I'm not going to pretend I wasn't disappointed, but you can only be disappointed if you have expectations. The problem is that I really liked Stein's first outing with Cowboy Ned and Andy and it was hard not to want more of the same.

This time around Cowboy Ned and his faithful horse Andy have hit the end of the dusty trail in Abilene. After a clean shirt for Ned and oiled hooves for Andy they are about to enjoy a couple of well-deserved root beer floats when...

SHE walks by.

Clementine. Oh. My. Darlin'.

One look at this creature of beauty and Ned is frozen, tripping off the boardwalk and tumbling into the streets of Abilene along with the root beer floats. She offers the fallen gent a hankie to clean up with and lets him know he can return it the next day at her place on the edge of town. Mr. Horse does not like, no sir, he does not. For one thing he's out a root beer float and for another thing that scented hankie wields some sort of power over Cowboy Ned that aims to lose him his best friend in the whole wild west. Andy knows it's serious when Ned actually takes a bath in preparation for returning the hankie the next day.

That night, after a dream of Cowboy Ned and Clementine drifting into the clouds in a balloon leaving him behind, Andy plots to dispose of the hankie Ned has placed for safekeeping under his pillow. But the perfume causes Andy to sneeze, sending the hankie out onto the street. A dimwit robber tries to use the hankie as a bandanna but the perfume tickles his nose as well and gets him caught. Eventually the hankie drifts into Clementine's rose bushes where it remains lodged for the night.

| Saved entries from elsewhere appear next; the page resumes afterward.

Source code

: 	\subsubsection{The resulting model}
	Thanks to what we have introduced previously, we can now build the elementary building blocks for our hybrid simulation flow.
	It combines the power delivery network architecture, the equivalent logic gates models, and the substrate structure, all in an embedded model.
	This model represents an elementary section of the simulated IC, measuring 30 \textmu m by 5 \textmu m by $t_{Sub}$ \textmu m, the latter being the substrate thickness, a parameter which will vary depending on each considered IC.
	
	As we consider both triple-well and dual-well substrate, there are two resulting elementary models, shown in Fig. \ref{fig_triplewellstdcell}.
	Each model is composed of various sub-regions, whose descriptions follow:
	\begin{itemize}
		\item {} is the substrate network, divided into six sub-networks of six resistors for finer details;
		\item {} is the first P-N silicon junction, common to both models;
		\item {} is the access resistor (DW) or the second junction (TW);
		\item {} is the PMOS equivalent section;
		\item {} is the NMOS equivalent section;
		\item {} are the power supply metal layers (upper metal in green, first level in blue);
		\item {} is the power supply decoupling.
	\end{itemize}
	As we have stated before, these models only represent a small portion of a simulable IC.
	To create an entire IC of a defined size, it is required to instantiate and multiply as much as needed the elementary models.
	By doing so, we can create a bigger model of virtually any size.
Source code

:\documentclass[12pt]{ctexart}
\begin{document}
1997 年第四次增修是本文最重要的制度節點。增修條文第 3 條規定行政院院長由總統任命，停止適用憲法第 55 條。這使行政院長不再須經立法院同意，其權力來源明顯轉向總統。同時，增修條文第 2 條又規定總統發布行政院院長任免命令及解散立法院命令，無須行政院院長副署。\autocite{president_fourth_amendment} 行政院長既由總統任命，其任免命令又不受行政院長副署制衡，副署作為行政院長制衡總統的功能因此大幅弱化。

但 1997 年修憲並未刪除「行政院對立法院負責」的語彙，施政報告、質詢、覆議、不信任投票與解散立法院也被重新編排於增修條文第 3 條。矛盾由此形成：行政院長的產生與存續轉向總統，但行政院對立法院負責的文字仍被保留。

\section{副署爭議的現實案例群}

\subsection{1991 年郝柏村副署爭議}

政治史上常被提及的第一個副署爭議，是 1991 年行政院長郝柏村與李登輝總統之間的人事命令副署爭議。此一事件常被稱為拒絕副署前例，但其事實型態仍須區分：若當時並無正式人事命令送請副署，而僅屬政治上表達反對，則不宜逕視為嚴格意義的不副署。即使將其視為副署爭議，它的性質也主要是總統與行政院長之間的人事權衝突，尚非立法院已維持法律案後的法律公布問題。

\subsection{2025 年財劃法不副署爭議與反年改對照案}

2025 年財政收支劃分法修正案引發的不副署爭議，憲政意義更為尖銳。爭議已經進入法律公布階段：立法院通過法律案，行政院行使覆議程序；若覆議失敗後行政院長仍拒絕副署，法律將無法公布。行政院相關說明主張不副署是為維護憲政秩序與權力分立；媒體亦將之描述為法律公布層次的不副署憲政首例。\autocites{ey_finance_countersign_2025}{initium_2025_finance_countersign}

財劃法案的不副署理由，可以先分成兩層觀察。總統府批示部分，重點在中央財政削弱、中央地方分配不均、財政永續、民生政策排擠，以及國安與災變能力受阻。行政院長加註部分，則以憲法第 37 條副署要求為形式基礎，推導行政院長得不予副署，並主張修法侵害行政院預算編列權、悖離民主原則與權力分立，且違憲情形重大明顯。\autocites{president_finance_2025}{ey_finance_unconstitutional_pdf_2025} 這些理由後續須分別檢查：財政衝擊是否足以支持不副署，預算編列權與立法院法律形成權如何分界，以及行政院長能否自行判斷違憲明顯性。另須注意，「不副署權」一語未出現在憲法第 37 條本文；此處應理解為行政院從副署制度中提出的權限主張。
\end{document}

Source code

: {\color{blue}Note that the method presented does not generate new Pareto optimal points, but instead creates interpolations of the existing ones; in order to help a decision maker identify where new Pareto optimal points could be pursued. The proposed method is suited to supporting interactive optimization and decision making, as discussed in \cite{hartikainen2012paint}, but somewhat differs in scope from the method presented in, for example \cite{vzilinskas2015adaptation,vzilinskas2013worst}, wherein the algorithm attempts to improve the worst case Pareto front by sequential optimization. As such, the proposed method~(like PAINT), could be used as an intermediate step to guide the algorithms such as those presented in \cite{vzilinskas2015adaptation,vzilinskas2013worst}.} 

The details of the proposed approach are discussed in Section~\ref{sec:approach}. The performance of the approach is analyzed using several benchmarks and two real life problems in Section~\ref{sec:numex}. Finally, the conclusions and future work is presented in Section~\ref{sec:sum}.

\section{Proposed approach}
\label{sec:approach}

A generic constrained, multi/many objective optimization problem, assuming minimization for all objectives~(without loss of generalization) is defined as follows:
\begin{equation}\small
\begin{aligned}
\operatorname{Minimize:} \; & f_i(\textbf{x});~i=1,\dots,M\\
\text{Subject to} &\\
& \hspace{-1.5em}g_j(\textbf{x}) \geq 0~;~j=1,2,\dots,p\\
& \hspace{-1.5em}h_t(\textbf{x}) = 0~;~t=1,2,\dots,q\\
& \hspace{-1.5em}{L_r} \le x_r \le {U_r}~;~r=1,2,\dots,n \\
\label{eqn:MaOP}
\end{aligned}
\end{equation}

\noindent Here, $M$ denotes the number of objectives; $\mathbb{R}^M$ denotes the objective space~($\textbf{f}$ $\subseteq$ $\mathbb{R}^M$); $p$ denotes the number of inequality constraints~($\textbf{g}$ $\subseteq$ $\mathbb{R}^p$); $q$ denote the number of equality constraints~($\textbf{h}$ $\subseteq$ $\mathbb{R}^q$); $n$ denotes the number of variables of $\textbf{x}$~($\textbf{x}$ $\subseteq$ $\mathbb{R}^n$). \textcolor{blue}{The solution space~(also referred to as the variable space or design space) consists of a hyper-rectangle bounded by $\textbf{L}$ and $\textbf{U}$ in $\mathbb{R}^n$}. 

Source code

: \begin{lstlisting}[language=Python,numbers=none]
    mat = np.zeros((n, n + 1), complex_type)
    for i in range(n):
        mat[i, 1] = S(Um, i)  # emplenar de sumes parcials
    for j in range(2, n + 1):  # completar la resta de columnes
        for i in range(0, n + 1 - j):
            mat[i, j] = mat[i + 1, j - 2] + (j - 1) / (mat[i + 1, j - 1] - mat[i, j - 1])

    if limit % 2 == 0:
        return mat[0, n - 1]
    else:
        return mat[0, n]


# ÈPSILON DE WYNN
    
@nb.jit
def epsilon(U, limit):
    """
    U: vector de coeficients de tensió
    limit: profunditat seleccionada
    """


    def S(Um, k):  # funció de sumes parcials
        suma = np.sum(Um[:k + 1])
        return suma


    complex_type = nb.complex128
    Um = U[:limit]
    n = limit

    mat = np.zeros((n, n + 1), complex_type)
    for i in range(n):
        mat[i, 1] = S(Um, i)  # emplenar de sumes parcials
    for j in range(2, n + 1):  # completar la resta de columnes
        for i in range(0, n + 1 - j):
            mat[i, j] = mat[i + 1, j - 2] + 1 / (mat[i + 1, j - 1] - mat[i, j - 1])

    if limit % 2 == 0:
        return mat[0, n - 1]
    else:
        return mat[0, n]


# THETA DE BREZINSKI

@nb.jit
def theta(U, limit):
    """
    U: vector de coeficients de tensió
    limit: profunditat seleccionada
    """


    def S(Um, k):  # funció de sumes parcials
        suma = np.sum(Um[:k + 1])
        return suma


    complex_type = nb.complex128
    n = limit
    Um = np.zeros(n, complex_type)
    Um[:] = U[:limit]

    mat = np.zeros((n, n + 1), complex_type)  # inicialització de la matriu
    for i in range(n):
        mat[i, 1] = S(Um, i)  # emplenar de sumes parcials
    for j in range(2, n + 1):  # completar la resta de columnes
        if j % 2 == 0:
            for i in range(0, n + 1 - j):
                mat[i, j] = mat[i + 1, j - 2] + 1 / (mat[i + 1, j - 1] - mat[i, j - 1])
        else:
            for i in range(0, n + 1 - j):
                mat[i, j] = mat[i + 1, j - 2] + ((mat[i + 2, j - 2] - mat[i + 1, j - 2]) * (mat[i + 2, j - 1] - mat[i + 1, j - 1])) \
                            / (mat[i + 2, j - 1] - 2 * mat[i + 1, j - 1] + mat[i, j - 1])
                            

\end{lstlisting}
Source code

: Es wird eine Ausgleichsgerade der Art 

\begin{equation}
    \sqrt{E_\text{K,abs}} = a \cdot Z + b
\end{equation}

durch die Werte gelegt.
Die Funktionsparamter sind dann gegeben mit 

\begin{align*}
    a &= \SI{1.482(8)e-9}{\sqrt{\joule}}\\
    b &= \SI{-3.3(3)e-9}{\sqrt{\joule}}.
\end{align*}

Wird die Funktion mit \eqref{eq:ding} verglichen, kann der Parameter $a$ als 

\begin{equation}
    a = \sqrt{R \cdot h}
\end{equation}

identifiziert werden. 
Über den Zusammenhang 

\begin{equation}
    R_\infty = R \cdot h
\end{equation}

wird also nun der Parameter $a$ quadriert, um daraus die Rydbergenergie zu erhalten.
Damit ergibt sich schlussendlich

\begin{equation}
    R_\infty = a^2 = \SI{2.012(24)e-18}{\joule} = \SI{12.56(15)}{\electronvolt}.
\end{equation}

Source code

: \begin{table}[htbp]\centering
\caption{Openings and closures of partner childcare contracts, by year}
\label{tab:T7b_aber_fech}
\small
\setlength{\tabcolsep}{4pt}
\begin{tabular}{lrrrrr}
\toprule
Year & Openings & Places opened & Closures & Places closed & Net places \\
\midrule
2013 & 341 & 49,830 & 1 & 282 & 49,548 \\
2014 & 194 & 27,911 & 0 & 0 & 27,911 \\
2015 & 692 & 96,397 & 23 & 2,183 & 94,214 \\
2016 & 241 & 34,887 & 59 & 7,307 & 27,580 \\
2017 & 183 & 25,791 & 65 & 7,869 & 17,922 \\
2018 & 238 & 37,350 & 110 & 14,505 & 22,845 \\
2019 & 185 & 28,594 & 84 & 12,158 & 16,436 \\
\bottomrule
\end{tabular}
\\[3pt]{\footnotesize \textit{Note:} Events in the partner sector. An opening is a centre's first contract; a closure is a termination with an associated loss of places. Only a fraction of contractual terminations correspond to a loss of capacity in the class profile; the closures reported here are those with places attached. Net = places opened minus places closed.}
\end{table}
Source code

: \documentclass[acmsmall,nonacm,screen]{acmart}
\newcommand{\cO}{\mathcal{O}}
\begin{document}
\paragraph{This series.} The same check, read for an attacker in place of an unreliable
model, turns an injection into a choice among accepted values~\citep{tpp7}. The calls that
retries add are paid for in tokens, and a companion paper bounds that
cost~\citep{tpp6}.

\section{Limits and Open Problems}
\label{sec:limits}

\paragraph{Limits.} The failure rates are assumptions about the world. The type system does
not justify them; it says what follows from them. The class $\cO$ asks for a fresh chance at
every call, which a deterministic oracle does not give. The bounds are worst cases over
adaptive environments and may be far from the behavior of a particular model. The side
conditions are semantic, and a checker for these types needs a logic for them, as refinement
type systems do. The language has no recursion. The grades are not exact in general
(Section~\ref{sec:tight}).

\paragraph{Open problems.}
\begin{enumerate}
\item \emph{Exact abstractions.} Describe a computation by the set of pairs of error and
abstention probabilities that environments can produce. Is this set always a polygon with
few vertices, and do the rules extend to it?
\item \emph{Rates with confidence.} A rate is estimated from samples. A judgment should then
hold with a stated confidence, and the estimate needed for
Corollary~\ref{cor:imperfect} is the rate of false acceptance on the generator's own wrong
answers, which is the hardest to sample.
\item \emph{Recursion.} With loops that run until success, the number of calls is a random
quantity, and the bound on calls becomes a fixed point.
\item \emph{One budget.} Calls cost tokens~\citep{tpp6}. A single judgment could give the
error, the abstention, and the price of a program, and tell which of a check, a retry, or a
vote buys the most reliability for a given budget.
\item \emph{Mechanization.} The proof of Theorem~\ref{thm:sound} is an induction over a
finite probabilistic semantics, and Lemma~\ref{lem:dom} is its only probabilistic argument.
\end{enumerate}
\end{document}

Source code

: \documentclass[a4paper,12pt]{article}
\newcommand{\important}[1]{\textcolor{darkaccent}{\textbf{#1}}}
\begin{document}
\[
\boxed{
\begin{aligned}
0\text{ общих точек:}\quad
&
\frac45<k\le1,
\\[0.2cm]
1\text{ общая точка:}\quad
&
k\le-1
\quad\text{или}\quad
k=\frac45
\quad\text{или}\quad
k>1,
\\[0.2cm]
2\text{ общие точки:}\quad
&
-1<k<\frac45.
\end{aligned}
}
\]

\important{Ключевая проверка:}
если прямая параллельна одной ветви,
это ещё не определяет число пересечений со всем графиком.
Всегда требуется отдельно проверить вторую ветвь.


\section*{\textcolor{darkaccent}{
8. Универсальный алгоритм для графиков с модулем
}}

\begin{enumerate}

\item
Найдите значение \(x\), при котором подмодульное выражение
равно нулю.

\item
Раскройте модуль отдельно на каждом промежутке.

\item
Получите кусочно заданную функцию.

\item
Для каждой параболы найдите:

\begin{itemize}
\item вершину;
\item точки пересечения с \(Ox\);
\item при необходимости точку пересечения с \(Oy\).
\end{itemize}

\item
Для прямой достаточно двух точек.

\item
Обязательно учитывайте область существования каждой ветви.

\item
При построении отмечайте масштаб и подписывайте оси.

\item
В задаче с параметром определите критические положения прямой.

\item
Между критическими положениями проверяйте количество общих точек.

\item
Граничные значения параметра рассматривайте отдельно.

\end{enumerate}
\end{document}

Cowboy Ned and Andy arrive at Clementine's the next day but Ned is despondent at having lost the lovely lady's hankie. Andy sees the hankie in the bushes and realizes that it's more important that his friend be happy so he retrieves it and all is well. At the door Clementine sees that Ned's brought his horse with him and she invites them both in for cookies.

And then all three of them are shown flying off in a balloon of bliss.

If you think I have a problem with Ned going soft at the sight of a twig-thin damsel you'd be part right. If you think I have problems with a jealous horse, well, no, I don't have a problem with that.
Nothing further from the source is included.